_Problem details:_ Below are the records; collect from them each line containing the string "portata".

- - - - - - -

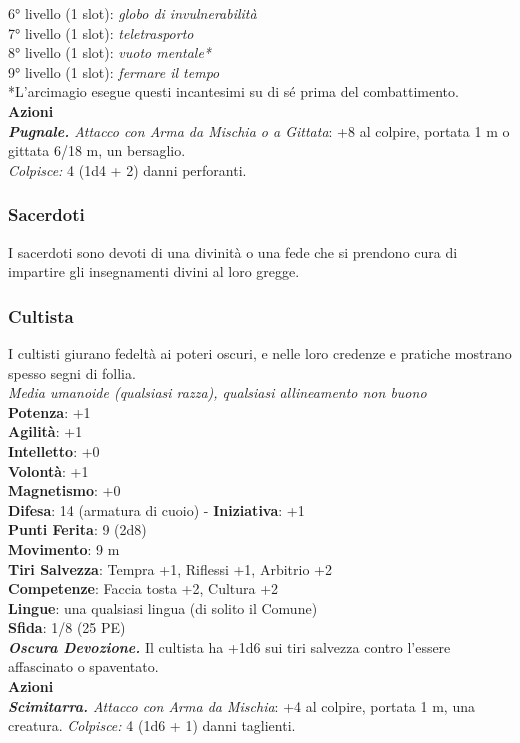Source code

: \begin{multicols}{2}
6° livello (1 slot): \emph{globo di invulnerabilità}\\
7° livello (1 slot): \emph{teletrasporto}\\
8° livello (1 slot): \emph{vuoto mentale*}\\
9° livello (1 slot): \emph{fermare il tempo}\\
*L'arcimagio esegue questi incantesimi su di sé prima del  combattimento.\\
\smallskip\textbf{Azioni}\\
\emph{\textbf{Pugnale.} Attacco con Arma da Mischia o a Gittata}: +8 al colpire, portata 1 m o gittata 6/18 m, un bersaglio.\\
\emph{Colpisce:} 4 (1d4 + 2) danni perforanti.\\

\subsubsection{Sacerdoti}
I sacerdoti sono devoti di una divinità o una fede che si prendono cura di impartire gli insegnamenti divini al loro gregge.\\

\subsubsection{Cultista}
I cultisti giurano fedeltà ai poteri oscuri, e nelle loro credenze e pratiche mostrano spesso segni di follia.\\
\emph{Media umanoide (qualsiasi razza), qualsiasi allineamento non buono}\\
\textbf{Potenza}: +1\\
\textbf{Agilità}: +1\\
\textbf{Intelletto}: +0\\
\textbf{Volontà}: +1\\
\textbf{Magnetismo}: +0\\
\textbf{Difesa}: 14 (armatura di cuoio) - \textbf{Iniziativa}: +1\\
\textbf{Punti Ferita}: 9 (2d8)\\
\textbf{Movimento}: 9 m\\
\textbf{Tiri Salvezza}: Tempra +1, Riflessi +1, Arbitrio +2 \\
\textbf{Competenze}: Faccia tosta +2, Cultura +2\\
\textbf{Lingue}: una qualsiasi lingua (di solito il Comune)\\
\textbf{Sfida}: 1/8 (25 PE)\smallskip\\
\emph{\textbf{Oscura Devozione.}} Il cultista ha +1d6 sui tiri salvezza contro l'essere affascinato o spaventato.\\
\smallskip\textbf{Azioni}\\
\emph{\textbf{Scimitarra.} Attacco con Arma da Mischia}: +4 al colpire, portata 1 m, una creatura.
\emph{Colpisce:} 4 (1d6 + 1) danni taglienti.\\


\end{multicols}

- - - - - - -

_Result:_
\emph{\textbf{Pugnale.} Attacco con Arma da Mischia o a Gittata}: +8 al colpire, portata 1 m o gittata 6/18 m, un bersaglio.\\
\emph{\textbf{Scimitarra.} Attacco con Arma da Mischia}: +4 al colpire, portata 1 m, una creatura.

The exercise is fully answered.